** Opening Data extracts block **
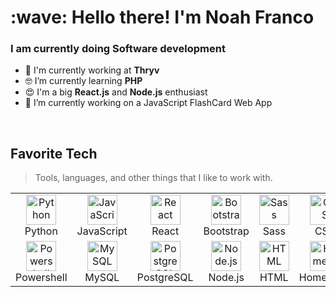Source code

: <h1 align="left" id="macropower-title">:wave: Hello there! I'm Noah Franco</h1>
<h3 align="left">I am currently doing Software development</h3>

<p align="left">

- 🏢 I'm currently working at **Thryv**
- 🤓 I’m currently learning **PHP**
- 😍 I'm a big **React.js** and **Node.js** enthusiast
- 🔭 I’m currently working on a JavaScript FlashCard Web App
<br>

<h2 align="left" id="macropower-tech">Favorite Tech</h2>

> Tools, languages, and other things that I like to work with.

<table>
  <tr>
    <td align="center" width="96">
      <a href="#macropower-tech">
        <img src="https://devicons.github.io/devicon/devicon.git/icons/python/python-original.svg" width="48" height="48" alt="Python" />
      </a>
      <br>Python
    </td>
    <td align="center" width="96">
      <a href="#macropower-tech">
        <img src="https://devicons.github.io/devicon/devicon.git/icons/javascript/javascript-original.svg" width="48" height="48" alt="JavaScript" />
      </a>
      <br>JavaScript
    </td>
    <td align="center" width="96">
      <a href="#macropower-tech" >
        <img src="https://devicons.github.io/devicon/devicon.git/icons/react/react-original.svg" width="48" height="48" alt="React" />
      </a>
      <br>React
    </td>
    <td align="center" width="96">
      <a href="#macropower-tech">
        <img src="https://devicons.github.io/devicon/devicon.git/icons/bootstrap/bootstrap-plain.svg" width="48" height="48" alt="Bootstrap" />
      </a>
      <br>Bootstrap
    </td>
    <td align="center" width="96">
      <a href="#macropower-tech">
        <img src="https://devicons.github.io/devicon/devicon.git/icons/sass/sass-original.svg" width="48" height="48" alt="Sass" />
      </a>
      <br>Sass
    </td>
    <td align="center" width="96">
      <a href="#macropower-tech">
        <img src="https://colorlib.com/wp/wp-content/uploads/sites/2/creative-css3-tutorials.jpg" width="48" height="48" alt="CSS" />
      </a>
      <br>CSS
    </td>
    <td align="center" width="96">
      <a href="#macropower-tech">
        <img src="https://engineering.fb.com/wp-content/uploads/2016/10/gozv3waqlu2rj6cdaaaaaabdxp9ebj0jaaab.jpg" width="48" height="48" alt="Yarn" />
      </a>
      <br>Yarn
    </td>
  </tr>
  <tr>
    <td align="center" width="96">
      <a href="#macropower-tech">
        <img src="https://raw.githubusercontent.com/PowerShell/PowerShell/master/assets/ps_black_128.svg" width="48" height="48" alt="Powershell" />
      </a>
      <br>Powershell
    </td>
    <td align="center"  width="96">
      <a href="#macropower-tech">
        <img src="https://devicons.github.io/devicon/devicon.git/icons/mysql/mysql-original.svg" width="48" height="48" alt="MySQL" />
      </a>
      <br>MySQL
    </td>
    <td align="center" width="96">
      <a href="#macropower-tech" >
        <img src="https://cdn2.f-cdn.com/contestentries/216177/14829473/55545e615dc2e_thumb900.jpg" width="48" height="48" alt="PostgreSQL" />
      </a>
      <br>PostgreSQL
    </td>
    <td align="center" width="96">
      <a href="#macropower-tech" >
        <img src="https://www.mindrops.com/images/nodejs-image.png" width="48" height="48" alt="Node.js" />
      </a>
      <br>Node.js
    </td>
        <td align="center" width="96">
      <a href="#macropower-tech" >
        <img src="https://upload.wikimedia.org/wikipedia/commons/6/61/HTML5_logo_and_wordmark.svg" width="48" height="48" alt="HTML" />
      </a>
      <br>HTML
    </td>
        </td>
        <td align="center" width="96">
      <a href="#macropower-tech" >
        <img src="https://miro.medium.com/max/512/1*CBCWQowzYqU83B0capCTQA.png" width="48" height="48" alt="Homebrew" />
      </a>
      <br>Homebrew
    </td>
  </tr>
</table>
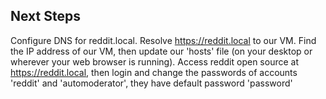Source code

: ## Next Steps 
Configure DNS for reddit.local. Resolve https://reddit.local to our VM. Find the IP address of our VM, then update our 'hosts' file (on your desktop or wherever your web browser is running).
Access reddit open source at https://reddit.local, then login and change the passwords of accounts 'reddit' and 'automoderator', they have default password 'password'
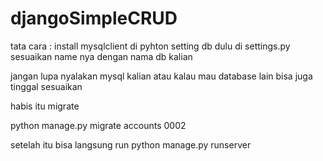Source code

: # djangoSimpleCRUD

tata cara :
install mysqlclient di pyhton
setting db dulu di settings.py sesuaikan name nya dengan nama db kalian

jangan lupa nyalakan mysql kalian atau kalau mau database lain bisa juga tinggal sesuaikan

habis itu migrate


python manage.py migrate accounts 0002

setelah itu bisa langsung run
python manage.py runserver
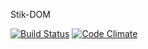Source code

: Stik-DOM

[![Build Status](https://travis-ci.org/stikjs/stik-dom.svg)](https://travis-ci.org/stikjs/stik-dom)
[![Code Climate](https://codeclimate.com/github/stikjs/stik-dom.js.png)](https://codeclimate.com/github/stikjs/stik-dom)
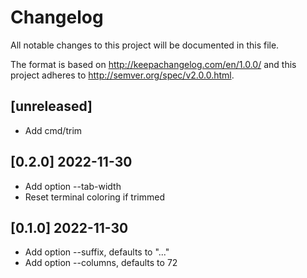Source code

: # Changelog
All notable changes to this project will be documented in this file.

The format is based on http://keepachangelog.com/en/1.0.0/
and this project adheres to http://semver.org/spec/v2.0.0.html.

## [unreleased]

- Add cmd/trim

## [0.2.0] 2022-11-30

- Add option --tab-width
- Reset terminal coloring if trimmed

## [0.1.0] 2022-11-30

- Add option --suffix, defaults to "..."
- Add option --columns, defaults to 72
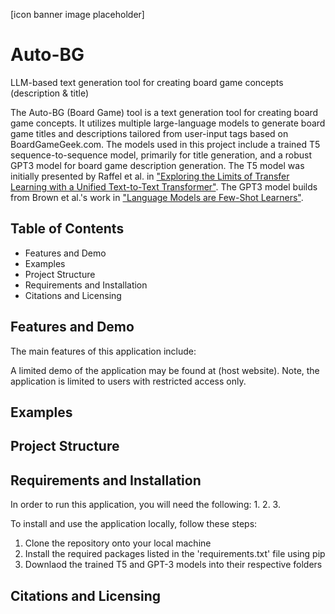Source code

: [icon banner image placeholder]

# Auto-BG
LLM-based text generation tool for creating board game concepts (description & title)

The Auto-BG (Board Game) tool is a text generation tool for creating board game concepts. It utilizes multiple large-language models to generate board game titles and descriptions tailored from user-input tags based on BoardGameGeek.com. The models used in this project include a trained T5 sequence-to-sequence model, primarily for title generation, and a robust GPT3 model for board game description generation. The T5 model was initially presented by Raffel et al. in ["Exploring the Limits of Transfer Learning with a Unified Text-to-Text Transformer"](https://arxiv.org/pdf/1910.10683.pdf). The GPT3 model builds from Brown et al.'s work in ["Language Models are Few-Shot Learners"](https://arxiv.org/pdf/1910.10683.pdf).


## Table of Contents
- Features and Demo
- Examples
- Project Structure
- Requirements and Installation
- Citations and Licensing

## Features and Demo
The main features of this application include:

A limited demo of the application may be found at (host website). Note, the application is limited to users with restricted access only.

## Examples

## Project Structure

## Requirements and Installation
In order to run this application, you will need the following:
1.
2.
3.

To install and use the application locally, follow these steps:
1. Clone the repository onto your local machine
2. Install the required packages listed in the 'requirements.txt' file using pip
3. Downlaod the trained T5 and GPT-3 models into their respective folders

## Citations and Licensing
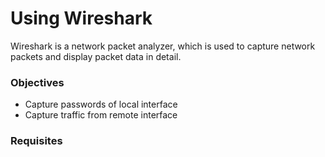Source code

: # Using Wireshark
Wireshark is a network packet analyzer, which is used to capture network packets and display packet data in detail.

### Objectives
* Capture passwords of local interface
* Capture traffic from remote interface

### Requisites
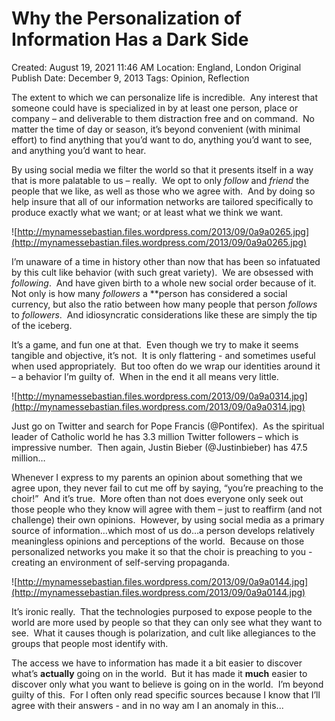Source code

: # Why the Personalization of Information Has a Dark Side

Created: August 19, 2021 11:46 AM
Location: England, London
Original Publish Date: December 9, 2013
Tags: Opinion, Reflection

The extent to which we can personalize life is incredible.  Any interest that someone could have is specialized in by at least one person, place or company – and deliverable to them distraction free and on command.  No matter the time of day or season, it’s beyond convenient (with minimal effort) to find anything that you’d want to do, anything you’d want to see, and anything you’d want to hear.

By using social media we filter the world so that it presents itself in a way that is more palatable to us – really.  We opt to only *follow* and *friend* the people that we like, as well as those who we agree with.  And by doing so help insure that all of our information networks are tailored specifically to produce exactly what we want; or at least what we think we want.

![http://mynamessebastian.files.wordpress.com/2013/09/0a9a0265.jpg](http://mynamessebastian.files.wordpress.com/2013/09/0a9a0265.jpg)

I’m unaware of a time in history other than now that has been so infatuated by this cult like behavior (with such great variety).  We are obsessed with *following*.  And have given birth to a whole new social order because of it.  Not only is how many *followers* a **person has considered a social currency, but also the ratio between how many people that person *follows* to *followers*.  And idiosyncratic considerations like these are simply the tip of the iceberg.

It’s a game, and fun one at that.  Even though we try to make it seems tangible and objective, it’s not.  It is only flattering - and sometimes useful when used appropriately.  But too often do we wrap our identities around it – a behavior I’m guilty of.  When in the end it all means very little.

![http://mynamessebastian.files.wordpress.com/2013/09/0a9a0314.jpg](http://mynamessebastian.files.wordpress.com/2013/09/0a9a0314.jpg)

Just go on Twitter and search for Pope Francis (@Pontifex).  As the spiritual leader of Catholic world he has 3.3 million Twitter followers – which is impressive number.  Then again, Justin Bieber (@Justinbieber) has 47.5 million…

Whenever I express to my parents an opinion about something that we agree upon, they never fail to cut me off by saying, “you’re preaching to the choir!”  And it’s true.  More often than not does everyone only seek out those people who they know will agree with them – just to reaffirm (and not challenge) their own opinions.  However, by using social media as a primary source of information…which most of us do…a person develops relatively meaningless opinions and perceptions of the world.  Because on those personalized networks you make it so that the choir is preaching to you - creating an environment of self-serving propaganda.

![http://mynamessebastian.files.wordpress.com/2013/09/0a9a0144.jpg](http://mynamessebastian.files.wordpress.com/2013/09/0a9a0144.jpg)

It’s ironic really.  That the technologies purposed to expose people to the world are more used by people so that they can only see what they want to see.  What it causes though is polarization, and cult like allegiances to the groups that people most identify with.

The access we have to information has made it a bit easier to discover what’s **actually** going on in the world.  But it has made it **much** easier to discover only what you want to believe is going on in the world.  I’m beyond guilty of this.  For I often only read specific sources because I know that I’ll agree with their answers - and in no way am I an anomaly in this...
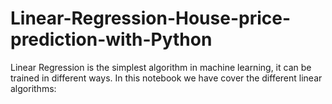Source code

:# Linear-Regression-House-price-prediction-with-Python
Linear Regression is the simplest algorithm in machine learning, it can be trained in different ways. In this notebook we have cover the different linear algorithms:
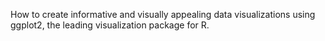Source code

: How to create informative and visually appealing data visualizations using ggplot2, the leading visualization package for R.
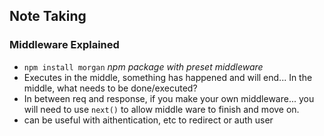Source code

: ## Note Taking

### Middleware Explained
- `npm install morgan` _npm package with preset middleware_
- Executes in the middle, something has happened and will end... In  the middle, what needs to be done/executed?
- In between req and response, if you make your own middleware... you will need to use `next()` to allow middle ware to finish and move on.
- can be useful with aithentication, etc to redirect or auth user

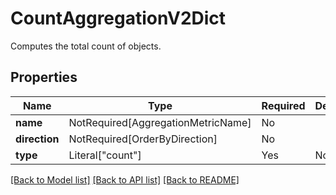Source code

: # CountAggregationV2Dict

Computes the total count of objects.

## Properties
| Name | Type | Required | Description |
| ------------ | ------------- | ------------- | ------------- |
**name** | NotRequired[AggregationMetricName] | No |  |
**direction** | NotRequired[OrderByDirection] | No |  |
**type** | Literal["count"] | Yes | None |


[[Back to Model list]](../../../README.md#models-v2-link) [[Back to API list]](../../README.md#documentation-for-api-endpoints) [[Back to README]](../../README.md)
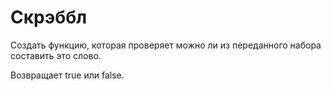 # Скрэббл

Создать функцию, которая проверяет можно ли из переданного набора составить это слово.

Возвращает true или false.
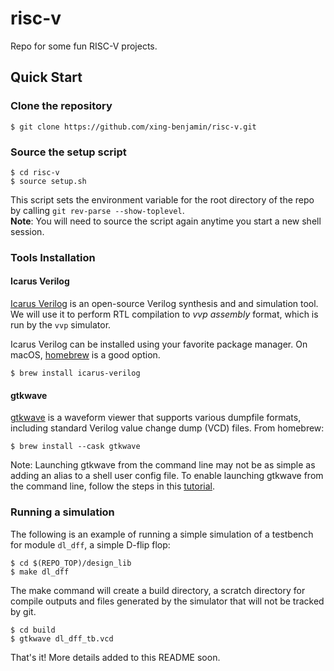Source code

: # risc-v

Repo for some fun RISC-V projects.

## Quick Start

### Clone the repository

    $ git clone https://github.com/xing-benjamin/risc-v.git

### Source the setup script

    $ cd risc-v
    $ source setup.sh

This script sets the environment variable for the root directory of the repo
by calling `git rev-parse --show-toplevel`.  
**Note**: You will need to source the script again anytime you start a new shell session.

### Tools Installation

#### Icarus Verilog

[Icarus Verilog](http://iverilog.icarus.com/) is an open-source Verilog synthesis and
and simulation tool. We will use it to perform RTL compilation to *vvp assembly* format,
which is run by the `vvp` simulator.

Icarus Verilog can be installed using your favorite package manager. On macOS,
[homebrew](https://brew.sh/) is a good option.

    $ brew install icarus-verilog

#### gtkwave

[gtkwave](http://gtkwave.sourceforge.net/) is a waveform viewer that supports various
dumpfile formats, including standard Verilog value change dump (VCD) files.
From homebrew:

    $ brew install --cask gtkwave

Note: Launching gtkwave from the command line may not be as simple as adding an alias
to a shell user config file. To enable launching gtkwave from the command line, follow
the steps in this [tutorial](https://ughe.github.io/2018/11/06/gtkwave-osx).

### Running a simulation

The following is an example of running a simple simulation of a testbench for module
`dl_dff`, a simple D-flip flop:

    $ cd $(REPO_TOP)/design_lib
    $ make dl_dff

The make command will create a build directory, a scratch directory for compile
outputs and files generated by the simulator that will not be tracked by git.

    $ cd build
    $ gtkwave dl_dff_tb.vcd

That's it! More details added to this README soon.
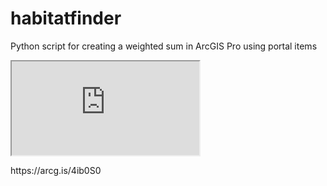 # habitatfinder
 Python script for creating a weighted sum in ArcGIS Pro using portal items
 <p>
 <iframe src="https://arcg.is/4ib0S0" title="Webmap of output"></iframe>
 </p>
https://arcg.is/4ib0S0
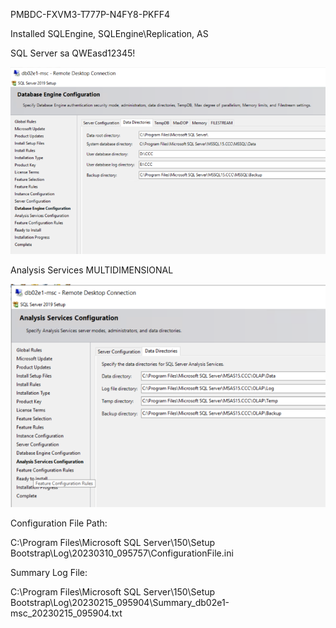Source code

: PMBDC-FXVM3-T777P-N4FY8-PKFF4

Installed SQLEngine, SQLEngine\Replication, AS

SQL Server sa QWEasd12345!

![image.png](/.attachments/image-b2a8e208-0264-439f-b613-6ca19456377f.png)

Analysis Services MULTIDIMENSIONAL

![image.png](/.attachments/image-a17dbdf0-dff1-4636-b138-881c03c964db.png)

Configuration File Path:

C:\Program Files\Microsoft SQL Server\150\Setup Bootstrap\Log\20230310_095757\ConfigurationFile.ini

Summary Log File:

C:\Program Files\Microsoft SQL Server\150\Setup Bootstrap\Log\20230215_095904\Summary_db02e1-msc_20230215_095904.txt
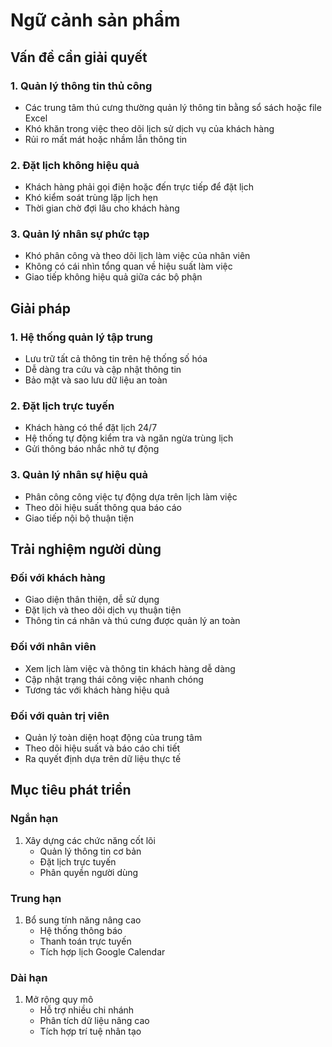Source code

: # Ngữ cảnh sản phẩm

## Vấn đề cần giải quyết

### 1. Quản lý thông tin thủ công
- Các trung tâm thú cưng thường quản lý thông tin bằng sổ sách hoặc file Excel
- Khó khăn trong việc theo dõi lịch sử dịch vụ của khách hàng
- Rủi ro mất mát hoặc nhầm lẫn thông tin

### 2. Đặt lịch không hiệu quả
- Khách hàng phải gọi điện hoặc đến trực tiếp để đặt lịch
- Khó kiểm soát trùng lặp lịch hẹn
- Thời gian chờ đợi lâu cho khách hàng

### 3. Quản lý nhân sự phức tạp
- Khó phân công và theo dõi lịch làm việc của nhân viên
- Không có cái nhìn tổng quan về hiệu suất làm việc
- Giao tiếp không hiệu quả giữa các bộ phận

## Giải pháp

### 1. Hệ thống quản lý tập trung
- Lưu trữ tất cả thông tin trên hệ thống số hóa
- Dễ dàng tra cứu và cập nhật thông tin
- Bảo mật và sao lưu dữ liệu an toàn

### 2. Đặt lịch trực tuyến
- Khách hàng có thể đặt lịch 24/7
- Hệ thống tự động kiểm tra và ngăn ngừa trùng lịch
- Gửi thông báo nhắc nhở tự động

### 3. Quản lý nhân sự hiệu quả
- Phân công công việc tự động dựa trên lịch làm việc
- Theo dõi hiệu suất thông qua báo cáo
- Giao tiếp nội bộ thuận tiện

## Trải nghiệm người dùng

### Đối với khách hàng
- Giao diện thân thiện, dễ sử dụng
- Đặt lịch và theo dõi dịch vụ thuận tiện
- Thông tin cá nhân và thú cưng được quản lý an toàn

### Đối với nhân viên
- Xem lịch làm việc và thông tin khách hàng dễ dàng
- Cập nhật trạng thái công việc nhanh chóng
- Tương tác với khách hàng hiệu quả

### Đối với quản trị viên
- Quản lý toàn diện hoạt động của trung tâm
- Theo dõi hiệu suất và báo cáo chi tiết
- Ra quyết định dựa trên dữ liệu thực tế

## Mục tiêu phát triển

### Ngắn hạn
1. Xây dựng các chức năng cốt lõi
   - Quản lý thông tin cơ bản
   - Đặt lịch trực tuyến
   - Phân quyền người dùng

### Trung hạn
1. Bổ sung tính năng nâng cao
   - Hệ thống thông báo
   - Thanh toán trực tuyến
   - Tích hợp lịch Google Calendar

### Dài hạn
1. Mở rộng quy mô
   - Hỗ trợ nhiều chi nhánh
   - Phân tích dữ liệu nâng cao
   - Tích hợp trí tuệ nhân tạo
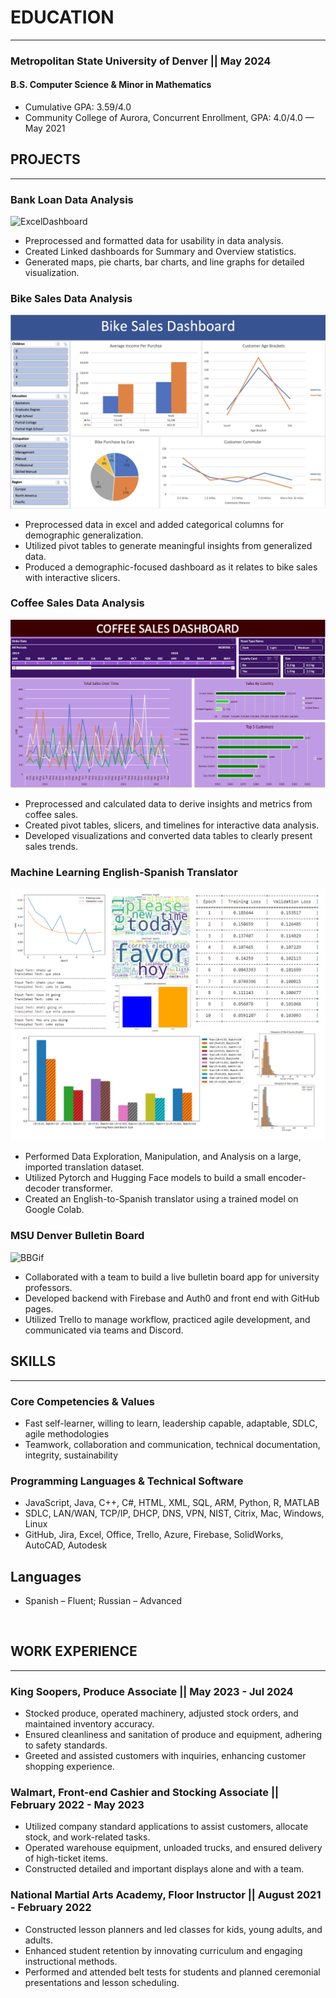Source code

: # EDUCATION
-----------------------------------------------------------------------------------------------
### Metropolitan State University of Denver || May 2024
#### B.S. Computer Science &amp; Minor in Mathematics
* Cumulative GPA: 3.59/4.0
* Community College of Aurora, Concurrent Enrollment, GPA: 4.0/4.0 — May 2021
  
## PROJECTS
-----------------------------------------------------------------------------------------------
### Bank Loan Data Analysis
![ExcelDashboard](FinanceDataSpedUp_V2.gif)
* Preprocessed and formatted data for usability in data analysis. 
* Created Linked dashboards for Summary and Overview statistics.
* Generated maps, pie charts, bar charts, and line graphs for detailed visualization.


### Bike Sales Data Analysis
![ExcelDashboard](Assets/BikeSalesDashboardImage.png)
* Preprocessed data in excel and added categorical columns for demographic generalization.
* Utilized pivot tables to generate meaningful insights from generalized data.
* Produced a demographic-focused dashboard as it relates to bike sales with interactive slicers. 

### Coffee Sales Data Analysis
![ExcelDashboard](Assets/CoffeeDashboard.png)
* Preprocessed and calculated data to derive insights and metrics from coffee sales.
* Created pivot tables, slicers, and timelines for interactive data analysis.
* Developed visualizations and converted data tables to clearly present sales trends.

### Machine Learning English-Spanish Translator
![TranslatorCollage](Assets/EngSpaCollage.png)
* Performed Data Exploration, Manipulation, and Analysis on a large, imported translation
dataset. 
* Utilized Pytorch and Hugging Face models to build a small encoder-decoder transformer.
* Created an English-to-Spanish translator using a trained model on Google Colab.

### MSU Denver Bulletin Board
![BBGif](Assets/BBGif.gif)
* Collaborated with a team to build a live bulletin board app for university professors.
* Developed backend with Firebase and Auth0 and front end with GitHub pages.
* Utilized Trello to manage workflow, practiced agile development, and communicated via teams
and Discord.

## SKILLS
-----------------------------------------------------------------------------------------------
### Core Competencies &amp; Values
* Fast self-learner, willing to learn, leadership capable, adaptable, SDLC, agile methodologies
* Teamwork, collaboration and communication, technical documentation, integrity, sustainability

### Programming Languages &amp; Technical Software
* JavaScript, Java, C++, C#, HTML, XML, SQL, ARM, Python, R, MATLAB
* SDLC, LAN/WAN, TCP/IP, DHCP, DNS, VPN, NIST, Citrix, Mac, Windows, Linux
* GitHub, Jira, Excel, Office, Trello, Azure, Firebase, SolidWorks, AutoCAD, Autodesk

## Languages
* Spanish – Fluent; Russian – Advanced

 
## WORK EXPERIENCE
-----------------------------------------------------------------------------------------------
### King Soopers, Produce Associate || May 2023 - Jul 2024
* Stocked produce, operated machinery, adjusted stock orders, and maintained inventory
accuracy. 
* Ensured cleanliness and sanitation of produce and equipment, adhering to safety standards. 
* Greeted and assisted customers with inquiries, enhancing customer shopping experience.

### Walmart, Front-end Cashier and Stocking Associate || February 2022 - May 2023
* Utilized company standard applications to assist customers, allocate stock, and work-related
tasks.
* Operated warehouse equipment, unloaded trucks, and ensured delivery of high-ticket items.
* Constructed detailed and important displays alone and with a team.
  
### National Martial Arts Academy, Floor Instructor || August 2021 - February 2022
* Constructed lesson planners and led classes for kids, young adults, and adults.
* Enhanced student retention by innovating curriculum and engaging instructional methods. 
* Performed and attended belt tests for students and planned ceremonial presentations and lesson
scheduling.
** Closing Data extracts block **
Would you copy every line of the entries in which "tables" appears?

- **Response to this task**:
* Utilized pivot tables to generate meaningful insights from generalized data.
* Created pivot tables, slicers, and timelines for interactive data analysis.
* Developed visualizations and converted data tables to clearly present sales trends.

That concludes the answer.